With 370 ships as of October 2023, the PLA-N fleet is expected to grow to 400 by 2025 and 440 by 2030, making the US plan for 280 ships by 2027 and 363 ships by 2045 small in comparison.

China’s naval shipbuilding prowess are a result of its civil-military fusion strategy, which incorporates its position as the largest shipbuilder in the world into the production of warships.

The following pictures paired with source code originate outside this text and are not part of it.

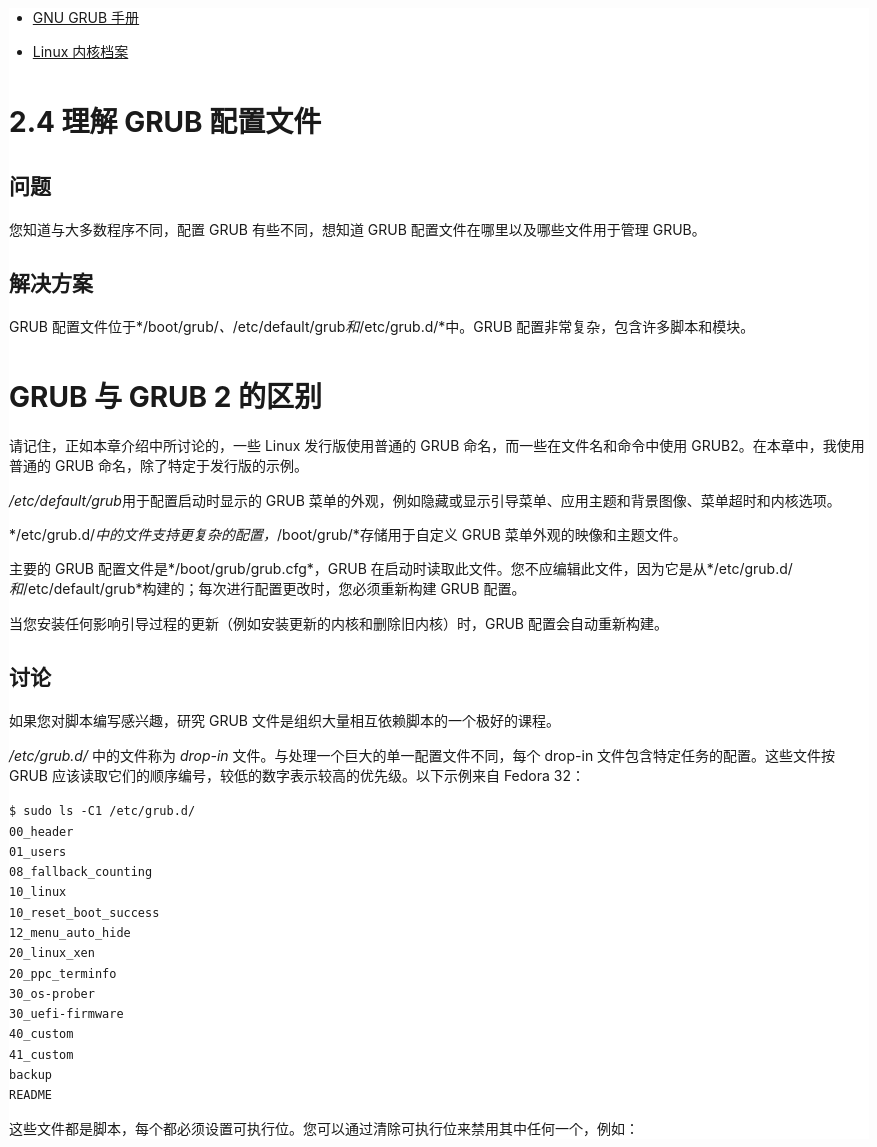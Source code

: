 +   [GNU GRUB 手册](https://oreil.ly/qxk2m)

+   [Linux 内核档案](https://oreil.ly/l5xyK)

# 2.4 理解 GRUB 配置文件

## 问题

您知道与大多数程序不同，配置 GRUB 有些不同，想知道 GRUB 配置文件在哪里以及哪些文件用于管理 GRUB。

## 解决方案

GRUB 配置文件位于*/boot/grub/*、*/etc/default/grub*和*/etc/grub.d/*中。GRUB 配置非常复杂，包含许多脚本和模块。

# GRUB 与 GRUB 2 的区别

请记住，正如本章介绍中所讨论的，一些 Linux 发行版使用普通的 GRUB 命名，而一些在文件名和命令中使用 GRUB2。在本章中，我使用普通的 GRUB 命名，除了特定于发行版的示例。

*/etc/default/grub*用于配置启动时显示的 GRUB 菜单的外观，例如隐藏或显示引导菜单、应用主题和背景图像、菜单超时和内核选项。

*/etc/grub.d/*中的文件支持更复杂的配置，*/boot/grub/*存储用于自定义 GRUB 菜单外观的映像和主题文件。

主要的 GRUB 配置文件是*/boot/grub/grub.cfg*，GRUB 在启动时读取此文件。您不应编辑此文件，因为它是从*/etc/grub.d/*和*/etc/default/grub*构建的；每次进行配置更改时，您必须重新构建 GRUB 配置。

当您安装任何影响引导过程的更新（例如安装更新的内核和删除旧内核）时，GRUB 配置会自动重新构建。

## 讨论

如果您对脚本编写感兴趣，研究 GRUB 文件是组织大量相互依赖脚本的一个极好的课程。

*/etc/grub.d/* 中的文件称为 *drop-in* 文件。与处理一个巨大的单一配置文件不同，每个 drop-in 文件包含特定任务的配置。这些文件按 GRUB 应该读取它们的顺序编号，较低的数字表示较高的优先级。以下示例来自 Fedora 32：

```
$ sudo ls -C1 /etc/grub.d/
00_header
01_users
08_fallback_counting
10_linux
10_reset_boot_success
12_menu_auto_hide
20_linux_xen
20_ppc_terminfo
30_os-prober
30_uefi-firmware
40_custom
41_custom
backup
README
```

这些文件都是脚本，每个都必须设置可执行位。您可以通过清除可执行位来禁用其中任何一个，例如：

Sadly, the majority of naval victories have been won by more sophisticated fleets than by technological advancement.

While the US has considered outsourcing the construction of naval ships to allies and partners, the strategy faces legal and strategic challenges.

The US Navy is considering using Japan’s shipyards for maintenance, repair, and overhaul ( MRO ) tasks in a July 2023 Real Clear Defense article, according to Patrick Dennan, in order to reduce service backlogs in the US. He mentions that the concept could be applied to South Korea, Singapore and the Philippines.

In line with those rumors, the Korea Herald reported in February 2024 that US Secretary of the Navy Carlos Del Toro visited the shipyards of HD Hyundai Heavy Industries ( HD HHI ) and Hanwha Ocean to check their naval shipbuilding capabilities in order to support the US Navy’s fleet in Asia. Additionally, the Korea Herald mentions that HD HHI applied for a Master Ship Repair Agreement in 2023 to be eligible for MRO jobs on US Navy ships.

The US Navy may seek help from South Korean shipbuilders. Image: X Screengrab

However, the protectionist 1920 Jones Act mandates that American crews and American staff work together and perform all US warship and merchant ship maintenance in the US.

In a March 2024 Defense News article, Matthew Paxton contends that outsourcing US naval shipbuilding would further weaken and ultimately devalue US sovereignty.

According to Paxton, many of the resources required to boost US naval shipbuilding are already present in the US. He claims that adopting a naval shipbuilding strategy that makes use of US best commercial shipbuilding practices and economies of scale would be the best course of action.